# Loading Data to Silver Zone

This Notebook:
* We will iIngest data from **Bronze Zone** to **Silver Zone** using spark
* We will use Spark Structured Streaming with **`trigger(availableNow=True)`** for batch loading
* We will do a **load control** of the batch processes through Structured Streaming **checkpoint**
* We will use **`awaitTermination()`**  ethod to transform the streaming queries in a synchronous process
* We will Combine spark and sql in order to do the data load

## 1.0 Initial Setup

In [0]:
%run "/Users/cabreirajm@gmail.com/DataPipelineCabreira/Helpers/data_generator" 

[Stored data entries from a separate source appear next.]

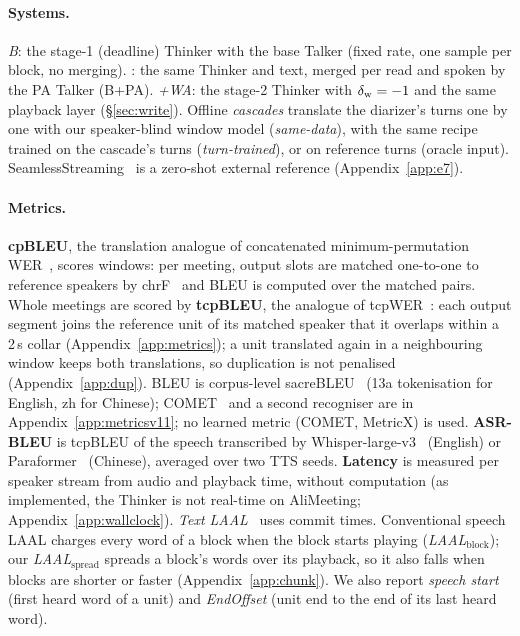\paragraph{Systems.} \emph{B}: the stage-1 (deadline) Thinker with the base Talker (fixed rate, one sample per
block, no merging). \emph{\sys{}}: the same Thinker and text, merged per read and spoken by the PA Talker (B+PA).
\emph{\sys{}+WA}: the stage-2 Thinker with $\delta_{\mathrm{w}}=-1$ and the same playback layer (\S\ref{sec:write}). Offline \emph{cascades} translate the diarizer's turns one by one with our
speaker-blind window model (\emph{same-data}), with the same recipe trained on the cascade's turns
(\emph{turn-trained}), or on reference turns (oracle input). SeamlessStreaming~\citep{seamless2023} is a zero-shot
external reference (Appendix~\ref{app:e7}).

\paragraph{Metrics.} \textbf{cpBLEU}, the translation analogue of concatenated minimum-permutation
WER~\citep{watanabe2020chime6}, scores windows: per meeting, output slots are matched one-to-one to reference speakers by
chrF~\citep{popovic2015chrf} and BLEU is computed over the matched pairs. Whole meetings are scored by \textbf{tcpBLEU},
the analogue of tcpWER~\citep{neumann2023meeteval}: each output segment joins the reference unit of its matched speaker
that it overlaps within a 2\,s collar (Appendix~\ref{app:metrics}); a unit translated again in a neighbouring window
keeps both translations, so duplication is not penalised (Appendix~\ref{app:dup}). BLEU is corpus-level
sacreBLEU~\citep{post2018call} (13a tokenisation for English, zh for Chinese)\ifMetricsV{}; COMET~\citep{rei2022comet} and a second recogniser are in Appendix~\ref{app:metricsv11}\else{}; no learned metric (COMET, MetricX) is used\fi.
\textbf{ASR-BLEU} is tcpBLEU of the speech transcribed by Whisper-large-v3~\citep{radford2023robust} (English) or
Paraformer~\citep{gao2022paraformer} (Chinese), averaged over two TTS seeds. \textbf{Latency} is measured per speaker
stream from audio and playback time, without computation\ifWallclock{} (as implemented, the Thinker is not
real-time on AliMeeting; Appendix~\ref{app:wallclock})\fi. \emph{Text LAAL}~\citep{papi2022over} uses commit times.
Conventional speech LAAL charges every word of a block when the block starts playing (\emph{LAAL$_\text{block}$}); our
\emph{LAAL$_\text{spread}$} spreads a block's words over its playback, so it also falls when blocks are shorter or
faster (Appendix~\ref{app:chunk}). We also report \emph{speech start} (first heard word of a unit) and \emph{EndOffset}
(unit end to the end of its last heard word).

## 2.0 Create `Silver Zone` Schema

In [0]:
spark.sql("CREATE DATABASE IF NOT EXISTS silver")

DataFrame[]

## 3.0 Businesse Requirements for Silver Zone

1. The ingestion need to be done in batch in order to avoid extra costs 
    * Even though the API data is stored in streaming in landing zone 
2. API and Batch Data need to be stored in the same table 
3. Each table will have an uuid column with a hash to identify each register
4. We have to garantee the correct data type of all column 
5. We need to create better column names for each table 

## 4.0 Data Modeling

### 4.1 Courses Table

The table `tb_courses` is a **domain table** and we will store all the available courses information ( the product ). Its information will be added manually.
* We will use the **md5()** function to create the **curso_uuuid** column by the course name 
* The column **data_carga** : Contains the processing date

In [0]:
spark.sql("""
    CREATE TABLE IF NOT EXISTS silver.tb_curso 
    AS
        SELECT 
            md5('Construindo o seu Primeiro Pipeline de Dados com o Databricks') AS curso_uuid,
            'Construindo o seu Primeiro Pipeline de Dados com o Databricks' AS nome_curso,
            'beginner' AS nivel_curso,
            589.90 AS valor_curso,
            getdate() AS data_carga

        UNION 

        SELECT 
            md5('Do Primeiro Pipeline ao Data Lakehouse com o Databricks') AS curso_uuid,
            'Do Primeiro Pipeline ao Data Lakehouse com o Databricks' AS nome_curso,
            'intermediate' AS nivel_curso,
            659.90 AS valor_curso,
            getdate() AS data_carga

        UNION 

        SELECT 
            md5('Construindo Pipelines de Dados usando o Spark Structured Streaming') AS curso_uuid,
            'Construindo Pipelines de Dados usando o Spark Structured Streaming' AS nome_curso,
            'intermediate' AS nivel_curso,
            549.90 AS valor_curso,
            getdate() AS data_carga
""")

spark.sql('SELECT * FROM silver.tb_curso').display()